[Task item]: Pictures stay out of the output. Return exactly the lines below from the one with "## Subdirectory layout" down to the one with "2. Enhance the UI", both included, and nothing more.

Pictures paired with source code
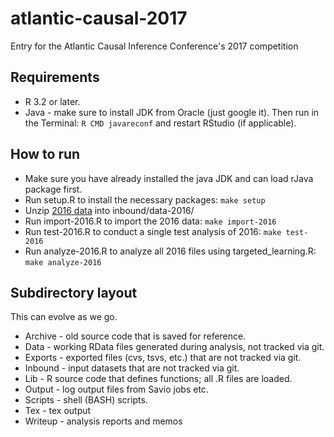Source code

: # atlantic-causal-2017
Entry for the Atlantic Causal Inference Conference's 2017 competition

## Requirements

* R 3.2 or later.
* Java - make sure to install JDK from Oracle (just google it). Then run in the Terminal: `R CMD javareconf` and restart RStudio (if applicable).

## How to run

* Make sure you have already installed the java JDK and can load rJava package first.
* Run setup.R to install the necessary packages: `make setup`
* Unzip [2016 data](https://drive.google.com/file/d/0B8TUkApaUlsGekFSblJWa25NM1E/edit) into inbound/data-2016/
* Run import-2016.R to import the 2016 data: `make import-2016`
* Run test-2016.R to conduct a single test analysis of 2016: `make test-2016`
* Run analyze-2016.R to analyze all 2016 files using targeted_learning.R: `make analyze-2016`

## Subdirectory layout

This can evolve as we go.

* Archive - old source code that is saved for reference.
* Data - working RData files generated during analysis, not tracked via git.
* Exports - exported files (cvs, tsvs, etc.) that are not tracked via git.
* Inbound - input datasets that are not tracked via git.
* Lib - R source code that defines functions; all .R files are loaded.
* Output - log output files from Savio jobs  etc.
* Scripts - shell (BASH) scripts.
* Tex - tex output
* Writeup - analysis reports and memos
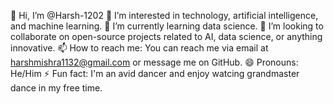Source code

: 👋 Hi, I’m @Harsh-1202 
👀 I’m interested in technology, artificial intelligence, and machine learning. 
🌱 I’m currently learning data science. 
💞️ I’m looking to collaborate on open-source projects related to AI, data science, or anything innovative. 
📫 How to reach me: You can reach me via email at harshmishra1132@gmail.com or message me on GitHub. 
😄 Pronouns: He/Him 
⚡ Fun fact: I'm an avid dancer and enjoy watcing grandmaster dance in my free time.
<!---
HarshMishra-Git/HarshMishra-Git is a ✨ special ✨ repository because its `README.md` (this file) appears on your GitHub profile.
You can click the Preview link to take a look at your changes.
--->
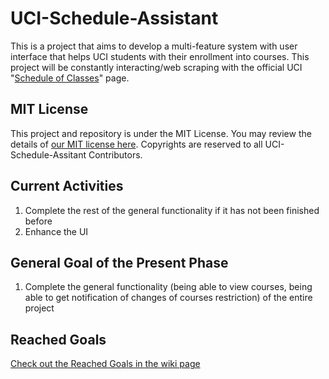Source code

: # UCI-Schedule-Assistant
This is a project that aims to develop a multi-feature system with user interface that helps UCI students with their enrollment into courses. This project will be constantly interacting/web scraping with the official UCI "[Schedule of Classes](https://www.reg.uci.edu/perl/WebSoc)" page.

## MIT License
This project and repository is under the MIT License. You may review the details of [our MIT license here](https://github.com/JiJiU33C43I/UCI-Schedule-Assistant/blob/master/LICENSE). Copyrights are reserved to all UCI-Schedule-Assitant Contributors.


## Current Activities
1. Complete the rest of the general functionality if it has not been finished before
2. Enhance the UI

## General Goal of the Present Phase
1. Complete the general functionality (being able to view courses, being able to get notification of changes of courses restriction) of the entire project

## Reached Goals
[Check out the Reached Goals in the wiki page](https://github.com/JiJiU33C43I/UCI-Schedule-Assistant/wiki/Reached-Goals)
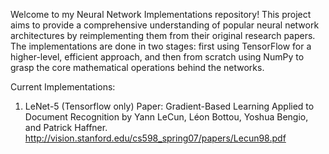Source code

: Welcome to my Neural Network Implementations repository! This project aims to provide a comprehensive understanding of popular neural network architectures by reimplementing them from their original research papers. The implementations are done in two stages: first using TensorFlow for a higher-level, efficient approach, and then from scratch using NumPy to grasp the core mathematical operations behind the networks.

Current Implementations:

1. LeNet-5 (Tensorflow only)
Paper: Gradient-Based Learning Applied to Document Recognition by Yann LeCun, Léon Bottou, Yoshua Bengio, and Patrick Haffner.
http://vision.stanford.edu/cs598_spring07/papers/Lecun98.pdf
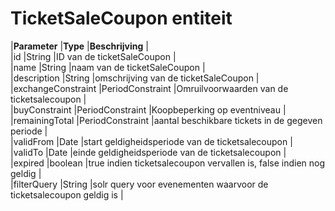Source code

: ---
---

# TicketSaleCoupon entiteit

|**Parameter** |**Type** |**Beschrijving** |  
 |id |String |ID van de ticketSaleCoupon |  
 |name |String |naam van de ticketSaleCoupon |  
 |description |String |omschrijving van de ticketSaleCoupon |  
 |exchangeConstraint |PeriodConstraint |Omruilvoorwaarden van de ticketsalecoupon |  
 |buyConstraint |PeriodConstraint |Koopbeperking op eventniveau |  
 |remainingTotal |PeriodConstraint |aantal beschikbare tickets in de gegeven periode |  
 |validFrom |Date |start geldigheidsperiode van de ticketsalecoupon |  
 |validTo |Date |einde geldigheidsperiode van de ticketsalecoupon |  
 |expired |boolean |true indien ticketsalecoupon vervallen is, false indien nog geldig |  
 |filterQuery |String |solr query voor evenementen waarvoor de ticketsalecoupon geldig is |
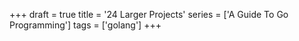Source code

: +++
draft = true
title = '24 Larger Projects'
series = ['A Guide To Go Programming']
tags = ['golang']
+++
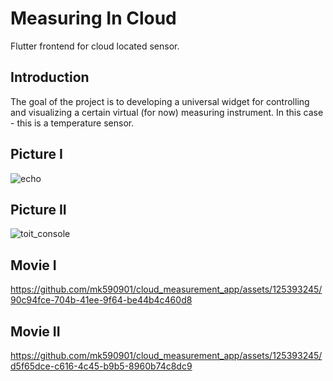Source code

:# Measuring In Cloud

Flutter frontend for cloud located sensor.

## Introduction

The goal of the project is to developing a universal widget for controlling and visualizing a certain virtual (for now) measuring instrument. In this case - this is a temperature sensor.

## Picture I

![echo](https://github.com/mk590901/cloud_measurement_app/assets/125393245/0f13bf06-09d9-4af7-9cf4-ea934f09f6d0)

## Picture II

![toit_console](https://github.com/mk590901/cloud_measurement_app/assets/125393245/fcc3bd81-5ee6-4537-8371-2e92af36a415)


## Movie I

https://github.com/mk590901/cloud_measurement_app/assets/125393245/90c94fce-704b-41ee-9f64-be44b4c460d8

## Movie II

https://github.com/mk590901/cloud_measurement_app/assets/125393245/d5f65dce-c616-4c45-b9b5-8960b74c8dc9


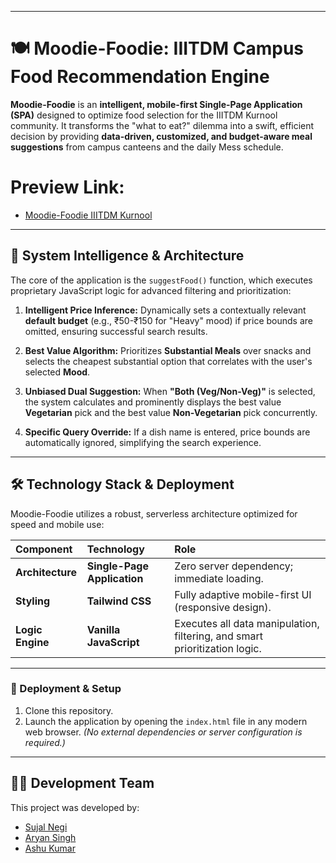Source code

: ***

# 🍽️ Moodie-Foodie: IIITDM Campus Food Recommendation Engine

**Moodie-Foodie** is an **intelligent, mobile-first Single-Page Application (SPA)** designed to optimize food selection for the IIITDM Kurnool community. It transforms the "what to eat?" dilemma into a swift, efficient decision by providing **data-driven, customized, and budget-aware meal suggestions** from campus canteens and the daily Mess schedule.

# **Preview Link:**
* [Moodie-Foodie IIITDM Kurnool](https://moodie-foodie.netlify.app)
---

## 🧠 System Intelligence & Architecture

The core of the application is the `suggestFood()` function, which executes proprietary JavaScript logic for advanced filtering and prioritization:

1.  **Intelligent Price Inference:** Dynamically sets a contextually relevant **default budget** (e.g., ₹50-₹150 for "Heavy" mood) if price bounds are omitted, ensuring successful search results.

2.  **Best Value Algorithm:** Prioritizes **Substantial Meals** over snacks and selects the cheapest substantial option that correlates with the user's selected **Mood**.

3.  **Unbiased Dual Suggestion:** When **"Both (Veg/Non-Veg)"** is selected, the system calculates and prominently displays the best value **Vegetarian** pick and the best value **Non-Vegetarian** pick concurrently.

4.  **Specific Query Override:** If a dish name is entered, price bounds are automatically ignored, simplifying the search experience.

---

## 🛠️ Technology Stack & Deployment

Moodie-Foodie utilizes a robust, serverless architecture optimized for speed and mobile use:

| Component | Technology | Role |
| :--- | :--- | :--- |
| **Architecture** | **Single-Page Application** | Zero server dependency; immediate loading. |
| **Styling** | **Tailwind CSS** | Fully adaptive mobile-first UI (responsive design). |
| **Logic Engine** | **Vanilla JavaScript** | Executes all data manipulation, filtering, and smart prioritization logic. |

---

### 🚀 Deployment & Setup

1.  Clone this repository.
2.  Launch the application by opening the `index.html` file in any modern web browser. *(No external dependencies or server configuration is required.)*

---

## 🧑‍💻 Development Team

This project was developed by:

* [Sujal Negi](https://www.instagram.com/sujal128005/)
* [Aryan Singh](https://www.instagram.com/aryan.space_/)
* [Ashu Kumar](https://www.instagram.com/analogous_ashu/)
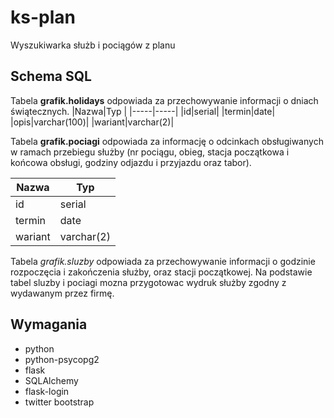 # ks-plan
Wyszukiwarka służb i pociągów z planu

## Schema SQL

Tabela **grafik.holidays** odpowiada za przechowywanie informacji o dniach świątecznych.
|Nazwa|Typ  |
|-----|-----|
|id|serial|
|termin|date|
|opis|varchar(100)|
|wariant|varchar(2)|

Tabela **grafik.pociagi** odpowiada za informację o odcinkach obsługiwanych w ramach przebiegu służby (nr pociągu, obieg, stacja początkowa i końcowa obsługi, godziny odjazdu i przyjazdu oraz tabor).

|Nazwa|Typ  |
|-----|-----|
|id|serial|
|termin|date|
|wariant|varchar(2)|

Tabela *grafik.sluzby* odpowiada za przechowywanie informacji o godzinie rozpoczęcia i zakończenia służby, oraz stacji początkowej. Na podstawie tabel sluzby i pociagi mozna przygotowac wydruk służby zgodny z wydawanym przez firmę. 

## Wymagania
* python
* python-psycopg2
* flask
* SQLAlchemy
* flask-login
* twitter bootstrap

[The completed task]:
## Subdirectory layout

This can evolve as we go.

* Archive - old source code that is saved for reference.
* Data - working RData files generated during analysis, not tracked via git.
* Exports - exported files (cvs, tsvs, etc.) that are not tracked via git.
* Inbound - input datasets that are not tracked via git.
* Lib - R source code that defines functions; all .R files are loaded.
* Output - log output files from Savio jobs  etc.
* Scripts - shell (BASH) scripts.
* Tex - tex output
* Writeup - analysis reports and memos
Source code

: 👋 Hi, I’m @Harsh-1202 
👀 I’m interested in technology, artificial intelligence, and machine learning. 
🌱 I’m currently learning data science. 
💞️ I’m looking to collaborate on open-source projects related to AI, data science, or anything innovative. 
📫 How to reach me: You can reach me via email at harshmishra1132@gmail.com or message me on GitHub. 
😄 Pronouns: He/Him 
⚡ Fun fact: I'm an avid dancer and enjoy watcing grandmaster dance in my free time.
<!---
HarshMishra-Git/HarshMishra-Git is a ✨ special ✨ repository because its `README.md` (this file) appears on your GitHub profile.
You can click the Preview link to take a look at your changes.
--->
Source code

: # UCI-Schedule-Assistant
This is a project that aims to develop a multi-feature system with user interface that helps UCI students with their enrollment into courses. This project will be constantly interacting/web scraping with the official UCI "[Schedule of Classes](https://www.reg.uci.edu/perl/WebSoc)" page.

## MIT License
This project and repository is under the MIT License. You may review the details of [our MIT license here](https://github.com/JiJiU33C43I/UCI-Schedule-Assistant/blob/master/LICENSE). Copyrights are reserved to all UCI-Schedule-Assitant Contributors.


## Current Activities
1. Complete the rest of the general functionality if it has not been finished before
2. Enhance the UI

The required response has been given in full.